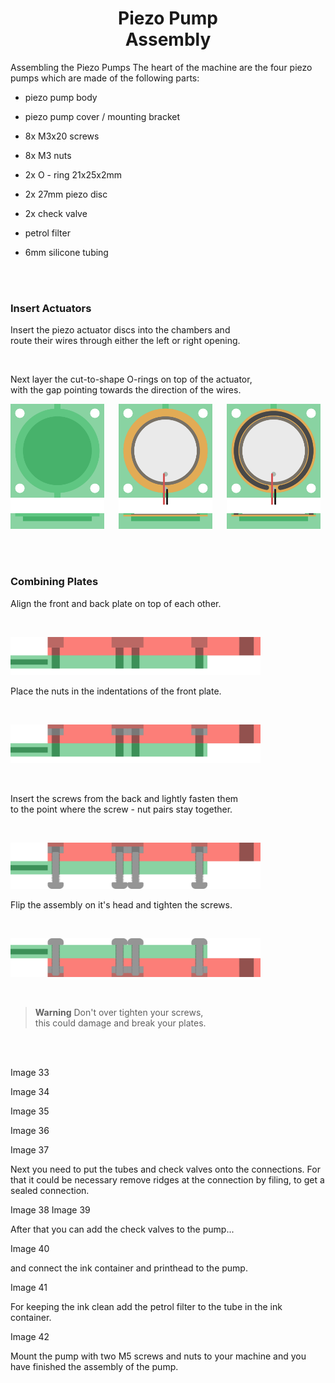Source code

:
<div align = center>

# Piezo Pump <br> Assembly  



</div>

Assembling the Piezo Pumps
The heart of the machine are the four piezo pumps which are made of the following parts:

- piezo pump body

- piezo pump cover / mounting bracket

- 8x M3x20 screws

- 8x M3 nuts

- 2x O - ring 21x25x2mm

- 2x 27mm piezo disc

- 2x check valve

- petrol filter

- 6mm silicone tubing


<br>
<br>

### Insert Actuators

Insert the piezo actuator discs into the chambers and  
route their wires through either the left or right opening.

<br>

Next layer the cut-to-shape O-rings on top of the actuator,  
with the gap pointing towards the direction of the wires.

<img
    height = 200
    src = '../../Resources/Piezo Pump/Steps/Insert Actuators A.webp'
/>    
<img
    height = 200
    src = '../../Resources/Piezo Pump/Steps/Insert Actuators B.webp'
/>    
<img
    height = 200
    src = '../../Resources/Piezo Pump/Steps/Insert Actuators C.webp'
/>

<br>
<br>

### Combining Plates

Align the front and back plate on top of each other.

<br>

<img
    width = 400
    src = '../../Resources/Piezo Pump/Steps/A-1.webp'
/>

Place the nuts in the indentations of the front plate.

<br>

<img
    width = 400
    src = '../../Resources/Piezo Pump/Steps/A-2.webp'
/>

<br>

Insert the screws from the back and lightly fasten them  
to the point where the screw - nut pairs stay together.

<br>

<img
    width = 400
    src = '../../Resources/Piezo Pump/Steps/A-3.webp'
/>

Flip the assembly on it's head and tighten the screws.

<br>

<img
    width = 400
    src = '../../Resources/Piezo Pump/Steps/A-4.webp'
/>

<br>

> **Warning** Don't over tighten your screws,  
this could damage and break your plates.

<br>
<br>



Image 33

Image 34

Image 35

Image 36

Image 37

Next you need to put the tubes and check valves onto the connections. For that it could be necessary remove ridges at the connection by filing, to get a sealed connection.

Image 38
Image 39

After that you can add the check valves to the pump...

Image 40

and connect the ink container and printhead to the pump.

Image 41

For keeping the ink clean add the petrol filter to the tube in the ink container.

Image 42

Mount the pump with two M5 screws and nuts to your machine and you have finished the assembly of the pump.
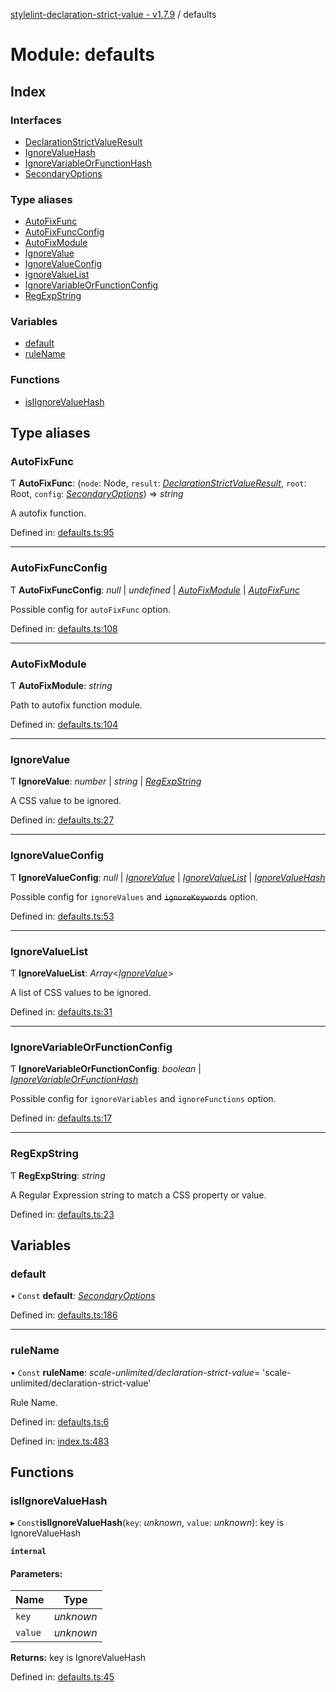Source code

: [stylelint-declaration-strict-value - v1.7.9](../README.md) / defaults

# Module: defaults

## Index

### Interfaces

* [DeclarationStrictValueResult](../interfaces/defaults.declarationstrictvalueresult.md)
* [IgnoreValueHash](../interfaces/defaults.ignorevaluehash.md)
* [IgnoreVariableOrFunctionHash](../interfaces/defaults.ignorevariableorfunctionhash.md)
* [SecondaryOptions](../interfaces/defaults.secondaryoptions.md)

### Type aliases

* [AutoFixFunc](defaults.md#autofixfunc)
* [AutoFixFuncConfig](defaults.md#autofixfuncconfig)
* [AutoFixModule](defaults.md#autofixmodule)
* [IgnoreValue](defaults.md#ignorevalue)
* [IgnoreValueConfig](defaults.md#ignorevalueconfig)
* [IgnoreValueList](defaults.md#ignorevaluelist)
* [IgnoreVariableOrFunctionConfig](defaults.md#ignorevariableorfunctionconfig)
* [RegExpString](defaults.md#regexpstring)

### Variables

* [default](defaults.md#default)
* [ruleName](defaults.md#rulename)

### Functions

* [isIIgnoreValueHash](defaults.md#isiignorevaluehash)

## Type aliases

### AutoFixFunc

Ƭ **AutoFixFunc**: (`node`: Node, `result`: [*DeclarationStrictValueResult*](../interfaces/defaults.declarationstrictvalueresult.md), `root`: Root, `config`: [*SecondaryOptions*](../interfaces/defaults.secondaryoptions.md)) => *string*

A autofix function.

Defined in: [defaults.ts:95](https://github.com/AndyOGo/stylelint-declaration-strict-value/blob/39c4fe5/src/defaults.ts#L95)

___

### AutoFixFuncConfig

Ƭ **AutoFixFuncConfig**: *null* \| *undefined* \| [*AutoFixModule*](defaults.md#autofixmodule) \| [*AutoFixFunc*](defaults.md#autofixfunc)

Possible config for `autoFixFunc` option.

Defined in: [defaults.ts:108](https://github.com/AndyOGo/stylelint-declaration-strict-value/blob/39c4fe5/src/defaults.ts#L108)

___

### AutoFixModule

Ƭ **AutoFixModule**: *string*

Path to autofix function module.

Defined in: [defaults.ts:104](https://github.com/AndyOGo/stylelint-declaration-strict-value/blob/39c4fe5/src/defaults.ts#L104)

___

### IgnoreValue

Ƭ **IgnoreValue**: *number* \| *string* \| [*RegExpString*](defaults.md#regexpstring)

A CSS value to be ignored.

Defined in: [defaults.ts:27](https://github.com/AndyOGo/stylelint-declaration-strict-value/blob/39c4fe5/src/defaults.ts#L27)

___

### IgnoreValueConfig

Ƭ **IgnoreValueConfig**: *null* \| [*IgnoreValue*](defaults.md#ignorevalue) \| [*IgnoreValueList*](defaults.md#ignorevaluelist) \| [*IgnoreValueHash*](../interfaces/defaults.ignorevaluehash.md)

Possible config for `ignoreValues` and ~~`ignoreKeywords`~~ option.

Defined in: [defaults.ts:53](https://github.com/AndyOGo/stylelint-declaration-strict-value/blob/39c4fe5/src/defaults.ts#L53)

___

### IgnoreValueList

Ƭ **IgnoreValueList**: *Array*<[*IgnoreValue*](defaults.md#ignorevalue)\>

A list of CSS values to be ignored.

Defined in: [defaults.ts:31](https://github.com/AndyOGo/stylelint-declaration-strict-value/blob/39c4fe5/src/defaults.ts#L31)

___

### IgnoreVariableOrFunctionConfig

Ƭ **IgnoreVariableOrFunctionConfig**: *boolean* \| [*IgnoreVariableOrFunctionHash*](../interfaces/defaults.ignorevariableorfunctionhash.md)

Possible config for `ignoreVariables` and `ignoreFunctions` option.

Defined in: [defaults.ts:17](https://github.com/AndyOGo/stylelint-declaration-strict-value/blob/39c4fe5/src/defaults.ts#L17)

___

### RegExpString

Ƭ **RegExpString**: *string*

A Regular Expression string to match a CSS property or value.

Defined in: [defaults.ts:23](https://github.com/AndyOGo/stylelint-declaration-strict-value/blob/39c4fe5/src/defaults.ts#L23)

## Variables

### default

• `Const` **default**: [*SecondaryOptions*](../interfaces/defaults.secondaryoptions.md)

Defined in: [defaults.ts:186](https://github.com/AndyOGo/stylelint-declaration-strict-value/blob/39c4fe5/src/defaults.ts#L186)

___

### ruleName

• `Const` **ruleName**: *scale-unlimited/declaration-strict-value*= 'scale-unlimited/declaration-strict-value'

Rule Name.

Defined in: [defaults.ts:6](https://github.com/AndyOGo/stylelint-declaration-strict-value/blob/39c4fe5/src/defaults.ts#L6)

Defined in: [index.ts:483](https://github.com/AndyOGo/stylelint-declaration-strict-value/blob/39c4fe5/src/index.ts#L483)

## Functions

### isIIgnoreValueHash

▸ `Const`**isIIgnoreValueHash**(`key`: *unknown*, `value`: *unknown*): key is IgnoreValueHash

**`internal`** 

#### Parameters:

Name | Type |
------ | ------ |
`key` | *unknown* |
`value` | *unknown* |

**Returns:** key is IgnoreValueHash

Defined in: [defaults.ts:45](https://github.com/AndyOGo/stylelint-declaration-strict-value/blob/39c4fe5/src/defaults.ts#L45)

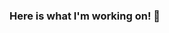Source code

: ### Here is what I'm working on! 👋

<!--


Here are some ideas to get you started:

- 🔭 I’m currently working on ... Projects for Xina.AI
- 🌱 I’m currently learning ... Data Structures and Algorithms
- 👯 I’m looking to collaborate on ... 
- 🤔 I’m looking for help with ...
- 💬 Ask me about ... Anything
- 📫 How to reach me: ... [Linkedin account] (https://www.linkedin.com/in/sameer4real/)
- 😄 Pronouns: ...
- ⚡ Fun fact: ... I love rapping but i suck at it lol
-->
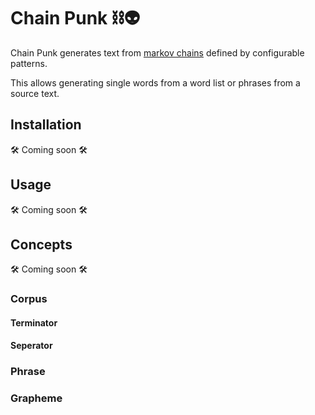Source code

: # Chain Punk ⛓👽

Chain Punk generates text from [markov chains](https://en.wikipedia.org/wiki/Markov_chain) defined by configurable patterns.

This allows generating single words from a word list or phrases from a source text.

## Installation

🛠 Coming soon 🛠

## Usage

🛠 Coming soon 🛠

## Concepts

🛠 Coming soon 🛠

### Corpus
#### Terminator
#### Seperator
### Phrase
### Grapheme
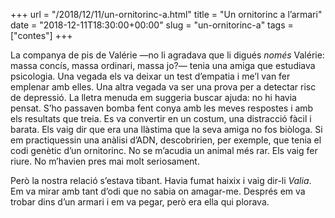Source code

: +++
url = "/2018/12/11/un-ornitorinc-a.html"
title = "Un ornitorinc a l’armari"
date = "2018-12-11T18:30:00+00:00"
slug = "un-ornitorinc-a"
tags = ["contes"]
+++

<p>La companya de pis de Valérie —no li agradava que li digués <em>només</em> Valérie: massa concís, massa ordinari, massa jo?— tenia una amiga que estudiava psicologia. Una vegada els va deixar un test d’empatia i me’l van fer emplenar amb elles. Una altra vegada va ser una prova per a detectar risc de depressió. La lletra menuda em suggeria buscar ajuda: no hi havia pensat. S’ho passaven bomba fent conya amb les meves respostes i amb els resultats que treia. Es va convertir en un costum, una distracció fàcil i barata. Els vaig dir que era una llàstima que la seva amiga no fos biòloga. Si em practiquessin una anàlisi d’ADN, descobririen, per exemple, que tenia el codi genètic d’un ornitorinc. No se m’acudia un animal més rar. Els vaig fer riure. No m’havien pres mai molt seriosament.</p>

<p>Però la nostra relació s’estava tibant. Havia fumat haixix i vaig dir-li <em>Valia</em>. Em va mirar amb tant d’odi que no sabia on amagar-me. Després em va trobar dins d’un armari i em va pegar, però era ella qui plorava.</p>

------------------------------------

Activity: For each line of the listing that holds the word "valves", show that line.

Answer area:
Next you need to put the tubes and check valves onto the connections. For that it could be necessary remove ridges at the connection by filing, to get a sealed connection.
After that you can add the check valves to the pump...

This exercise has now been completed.